Re: Proposal: New Page Tag
Hakon Lie (howcome@www10.w3.org)
Mon, 23 Dec 1996 17:01:39 +0100 (MET)
Date: Mon, 23 Dec 1996 17:01:39 +0100 (MET)
Message-Id: <199612231601.RAA17781@www4.inria.fr>
To: Peter Flynn <pflynn@curia.ucc.ie>
Cc: www-html@www10.w3.org
Subject: Re: Proposal: New Page Tag
In-Reply-To: <199612231138.LAA22739@curia.ucc.ie>
<199612231138.LAA22739@curia.ucc.ie>
From: Hakon Lie <howcome@www10.w3.org>
Peter Flynn writes:
> I do agree that I a page tag would mean something that is not
> independent of the output device it was designed for. This is why
> I mentioned a prefered page break. Though if the web browsers could
> be as well behaved as SGML programs and break, just before an <H1>,
> then I would be happy.
>
> This is exactly what Panorama Pro does. Uses a stylesheet.

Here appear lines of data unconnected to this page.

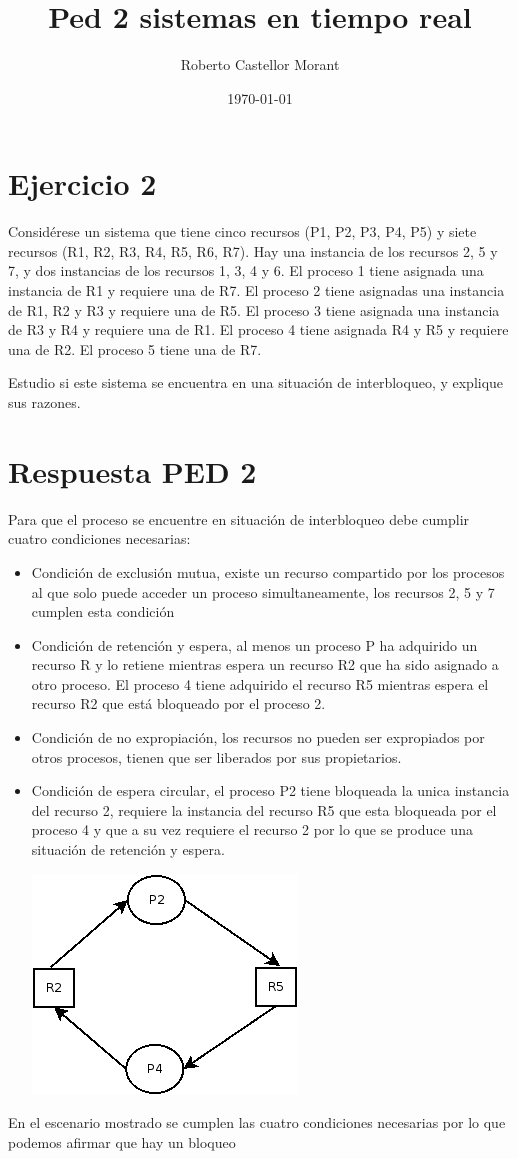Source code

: \documentclass[a4paper,10pt]{article}
\author{Roberto Castellor Morant}
\title{Ped 2 sistemas en tiempo real}
\date{\today}
\begin{document}
\maketitle


\section{Ejercicio 2}

Considérese un sistema que tiene cinco recursos (P1, P2, P3, P4, P5) y siete
recursos (R1, R2, R3, R4, R5, R6, R7). Hay una instancia de los recursos 2, 5 
y 7, y dos instancias de los recursos 1, 3, 4 y 6. El proceso 1 tiene asignada
una instancia de R1 y requiere una de R7.  El proceso 2 tiene asignadas una 
instancia de R1, R2 y R3 y requiere una de R5. El proceso 3 tiene asignada una 
instancia de R3 y R4 y requiere una de R1. El proceso 4 tiene asignada R4 y R5 
y requiere una de R2. El proceso 5 tiene una de R7.


Estudio si este sistema se encuentra en una situación de interbloqueo, y 
explique sus razones.

\section{Respuesta PED 2}
Para que el proceso se encuentre en situación de interbloqueo debe cumplir
cuatro condiciones necesarias:

\begin{itemize}
	\item Condición de exclusión mutua, existe un recurso compartido por los
procesos al que solo puede acceder un proceso simultaneamente, los recursos 2, 5
y 7 cumplen esta condición
	\item Condición de retención y espera, al menos un proceso P ha
adquirido un recurso R y lo retiene mientras espera un recurso R2 que ha sido
asignado a otro proceso. El proceso 4 tiene adquirido el recurso R5 mientras
espera el recurso R2 que está bloqueado por el proceso 2.
	\item Condición de no expropiación, los recursos no pueden ser
expropiados por otros procesos, tienen que ser liberados por sus propietarios.
	\item Condición de espera circular, el proceso P2 tiene bloqueada la
unica instancia del recurso 2, requiere la instancia del recurso R5 que esta
bloqueada por el proceso 4 y que a su vez requiere el recurso 2 por lo que se
produce una situación de retención y espera.


		\includegraphics{condicion_circular}
\end{itemize}

En el escenario mostrado se cumplen las cuatro condiciones necesarias por lo que
podemos afirmar que hay un bloqueo
\end{document}
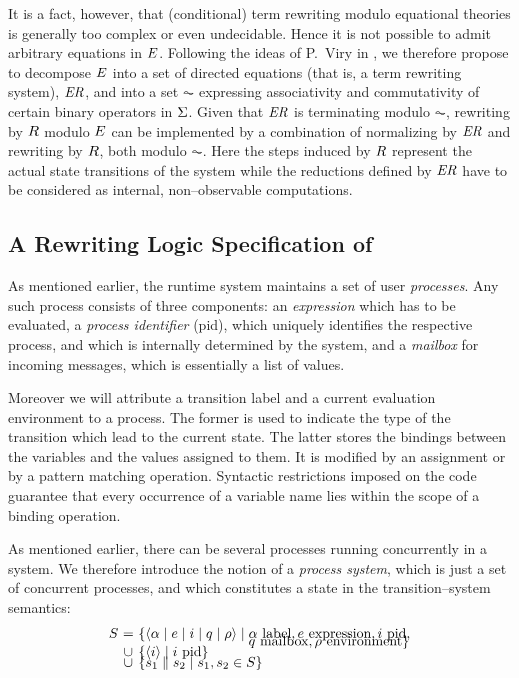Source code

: \documentclass{entcs}
\begin{document}
It is a fact, however, that (conditional) term rewriting modulo equational 
theories is generally too complex or even undecidable. Hence it is not
possible to admit arbitrary equations in $E$. Following the ideas of 
P.~Viry in \cite{Vir94}, we therefore propose to decompose $E$ into a 
set of directed equations 
(that is, a term rewriting system), $\mathit{ER}$, and into a set $\AC$ expressing
associativity and commutativity of certain binary operators in $\Sigma$. Given 
that $\mathit{ER}$ is terminating modulo $\AC$, 
rewriting by $R$ modulo $E$ can be implemented by a combination of
normalizing by $\mathit{ER}$ and rewriting by $R$, both modulo $\AC$. Here
the steps induced by $R$ represent the actual state transitions of
the system while the reductions defined by $\mathit{ER}$ have to be considered as
internal, non--observable computations.


\subsection{A Rewriting Logic Specification of \Erlang}

As mentioned earlier, the \Erlang runtime system 
maintains a set of user \emph{processes}.
Any such process consists of three components:
an \Erlang \emph{expression} which has to be evaluated,
a \emph{process identifier} (pid), which uniquely identifies the
respective process, and which is internally determined by the system, and
a \emph{mailbox} for incoming messages, which is essentially a list of
\Erlang values.

Moreover we will attribute a transition label
and a current evaluation environment to a process. The former is used to
indicate the type of the transition which lead to the current state. The
latter stores the bindings between the \Erlang variables and
the values assigned to them. It is modified by
an assignment or by a pattern matching
operation. Syntactic restrictions imposed on the code guarantee that every
occurrence of a variable name lies within the scope of a binding
operation.

As mentioned earlier, there can be several processes running concurrently
in a system. We therefore introduce the notion of a \emph{process system},
which is just a set of concurrent processes, and which constitutes a state
in the transition--system semantics:
\[\begin{array}[t]{@{}r@{~}c@{~}l@{}}
    S & = &
    \{\process{\alpha}{e}{i}{q}{\rho} \mid
    \begin{array}[t]{@{}l@{}}
      \alpha \mbox{ label}, e \mbox{ expression}, i \mbox{ pid}, \\[-1.5ex]
      q \mbox{ mailbox}, \rho \mbox{ environment}\}
    \end{array} \\[-1ex]
    & \cup &
    \{\dead{i} \mid i \mbox{ pid}\} \\[-1ex]
    & \cup &
    \{s_1 \parallel s_2 \mid s_1, s_2 \in S\}
  \end{array}
\]
\end{document}
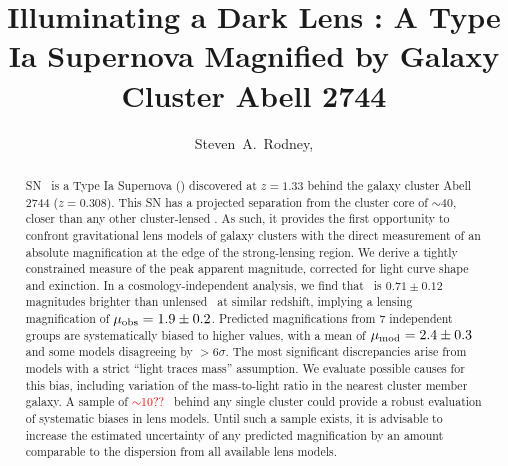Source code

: 







\title{Illuminating a Dark Lens : A Type Ia Supernova Magnified by Galaxy Cluster Abell 2744}

\author{
 Steven~A.~Rodney,
  \etal
}



\begin{abstract}
SN \tomas\ is a Type Ia Supernova (\SNIa) discovered at $z=1.33$
behind the galaxy cluster Abell 2744 ($z=0.308$). This SN has a
projected separation from the cluster core of $\sim$40\arcsec, closer
than any other cluster-lensed \SNIa.  As such, it provides the first
opportunity to confront gravitational lens models of galaxy clusters
with the direct measurement of an absolute magnification at the edge
of the strong-lensing region.  We derive a tightly constrained measure
of the peak apparent magnitude, corrected for light curve shape and
exinction.  In a cosmology-independent analysis, we find that \tomas\
is $0.71\pm0.12$ magnitudes brighter than unlensed \SNeIa\ at similar
redshift, implying a lensing magnification of $\mu_{\rm
obs}=1.9\pm0.2$.  Predicted magnifications from 7 independent groups
are systematically biased to higher values, with a mean of $\mu_{\rm
mod}=2.4\pm0.3$ and some models disagreeing by $>6\sigma$.  The most
significant discrepancies arise from models with a strict ``light
traces mass'' assumption.  We evaluate possible causes for this bias,
including variation of the mass-to-light ratio in the nearest cluster
member galaxy.  A sample of \textcolor{red}{$\sim$10??} \SNeIa\ behind
any single cluster could provide a robust evaluation of systematic
biases in lens models.  Until such a sample exists, it is advisable to
increase the estimated uncertainty of any predicted magnification
by an amount comparable to the dispersion from all available lens
models.

\end{abstract}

Support for printing was cut from CSS level 1 to speed its
acceptance. It has now become a W3C recommendation [1] and we can look
into ways to extend it. I enclose a draft for two new properties that
hopefully whould accomplish what people are asking for. Comments
welcome.
[1] http://www.w3.org/pub/WWW/TR/REC-CSS1
-h&kon
H å k o n W i u m L i e
howcome@w3.org W o r l d Wide W e b Consortium
inria §°þ#¡ª FRANCE http://www.w3.org/people/howcome
'page-break-before'
Value: auto | always | odd | even
Initial: auto
Applies to: all block-level and in-line elements except those within tables
Inherited: no
Percentage values: N/A
auto: do a page break before the element only if necessary
always: always do a page break before the element
odd: do one or two page breaks before the element until a blank
odd-numbered page is reached
even: do one or two page breaks before the element until a blank
even-numbered page is reached
As an example, a hard page break may be inserted in the document with
the BR tag as follows:
<STYLE>
H1.chapter { page-break-before: always }
</STYLE>
...
<H1 CLASS=chapter>
...
If there are conflicts between this property and the
'page-break-after' value on the next element (as formatted on the
canvas), the value that results in the largest number of page breaks
will be used.
'page-break-after'
Value: auto | always | odd | even
Initial: auto
Applies to: all block-level and in-line elements except those within tables
Inherited: no
Percentage values: N/A
The values mean:
auto: do a page break after the element only if necessary
always: always do a page break after the element
odd: do one or two page breaks after the element until a blank
odd-numbered page is reached
even: do one or two page breaks after the element until a blank
even-numbered page is reached
As an example, a hard page break may be inserted in the document with
the BR tag as follows:
<STYLE>
BR.page { page-break-after: always }
</STYLE>
...
<BR CLASS=page>
...
If there are conflicts between this property and the
'page-break-before' value on the previous element (as formatted on the
canvas), the value that results in the largest number of page breaks
will be used.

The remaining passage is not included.